Ponte Mallio, the Roman bridge on the east edge of town, is uniquely important. It is the last piece of the Roman architecture still standing, as it was originally one of the first built. Mazzacchera beams proudly, "As you can tell, this is an important region for the Romans, which took an incredible amount of time and engineering to build."
The Romans did not use Cale for more than an army stop along the road until 295 B.C., when it began to be inhabited. The Byzantines conquered the area in the 5th century bringing even more residents to the small settlement. The importance of the area grew immensely as the Byzantines helped make it part of a pentapolis - a group of five towns that formed an alliance for defense purposes. The five towns that Mazzacchera calls the "pentapolis on the crest of the Apennine mountains" included Cagli, Jesi, Fossombrone, Urbino, and Gubbio.
Even after the Romans left in the Middle Ages, the Via Flaminia has remained important for centuries. The current day Piazza Matteotti in the center of town was constructed on top of a Medieval cemetery. Because it was the largest open flat space, archeologists believe, the Romans used it as a forum during their occupation of Cagli. Knowing that buildings were erected on top of ruins during the Middle Ages, historians hypothesize that Roman ruins are buried deep underneath the cobblestone streets. However, excavations would be extremely expensive and risky without knowing exactly what is underneath.
The Renaissance valued the Via Flaminia as well. Mazzacchera called the road a "cultural connection" encouraging many different people from varying trades and regions to connect. Everyone from, artists, poets, writers, and pilgrims utilized the gift the Romans left. The road increased commerce so much that the average income of someone living on the road was ten times greater than the European average.

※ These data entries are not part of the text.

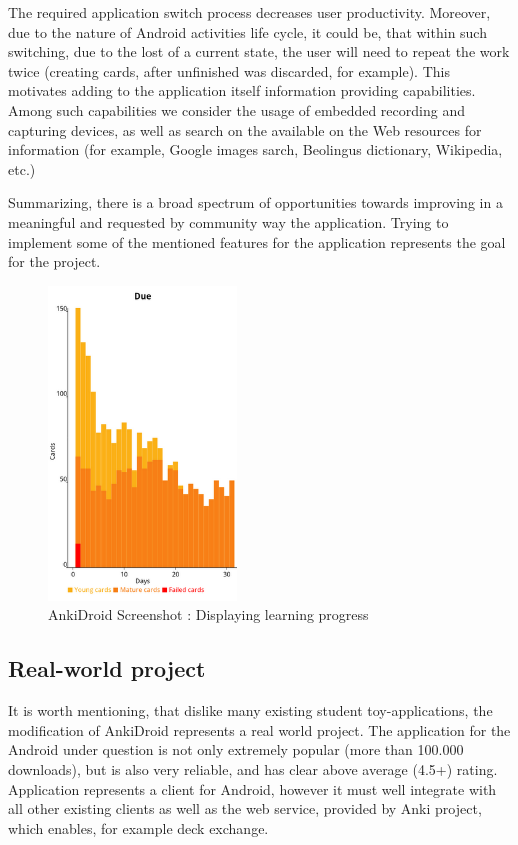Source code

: \documentclass[a4paper,11pt,twoside]{article}
\begin{document}
The required application switch process decreases user productivity. Moreover, due to the 
nature of Android activities life cycle, it could be, that within such switching, due to the lost
of a current state, the user will need to repeat the work twice (creating cards, after unfinished was discarded, for example).
This motivates adding to the application itself information providing capabilities. Among such capabilities we 
consider the usage of embedded recording and capturing devices, as well as search on the available on the Web resources
for information (for example, Google images sarch, Beolingus dictionary, Wikipedia, etc.)

Summarizing, there is a broad spectrum of opportunities towards improving in a meaningful and requested by community
way the application. Trying to implement some of the mentioned features for the application represents the goal for the project.


\begin{figure}[t]
\centering
\label{fig:Learnproc}
\includegraphics[width=5cm]{Screenshot2}
\caption{AnkiDroid Screenshot : Displaying learning progress}
\end{figure}

\subsection{Real-world project}

It is worth mentioning, that dislike many existing student toy-applications, the modification of AnkiDroid represents a real world project.
The application for the Android under question is not only extremely popular (more than 100.000 downloads), but is also very reliable,
and has clear above average (4.5+) rating. Application represents a client for Android, however it must well integrate with all other
existing clients as well as the web service, provided by Anki project, which enables, for example deck exchange.
\end{document}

Mazzacchera used springtime as a powerful metaphor to describe the importance of the Via Flaminia through the Renaissance. The road connected people and allowed art and innovation to spread. The presence of the road allowed the Renaissance to blossom, "along this road, incredible seeds flourished."
The Cagliese are proud of living in a town with so much history.
"Talk about history," Mazzacchera says motioning up to the domed brick ceiling in his kitchen. "This used to be a place they kept the horses, and on the other side, where they kept the carriage, is now where I keep my car."
Mazzacchera also feels "an honor and a duty to maintain such a legacy," which is why there are efforts among local, provincial, and federal governments to conserve historical artifacts and buildings. However, governmental funding for preservation is considered a privilege, given only if a city has shown "respect and care" in the maintenance of cultural artifacts.
Driving along the main highway in and out of town, it is not obvious to the naked eye how much history lies underneath. The Via Flaminia is still used today, as a major road linking Rome with the Adriatic coast. It is amazing to think that a road built thousands of years ago still exists for us to use today.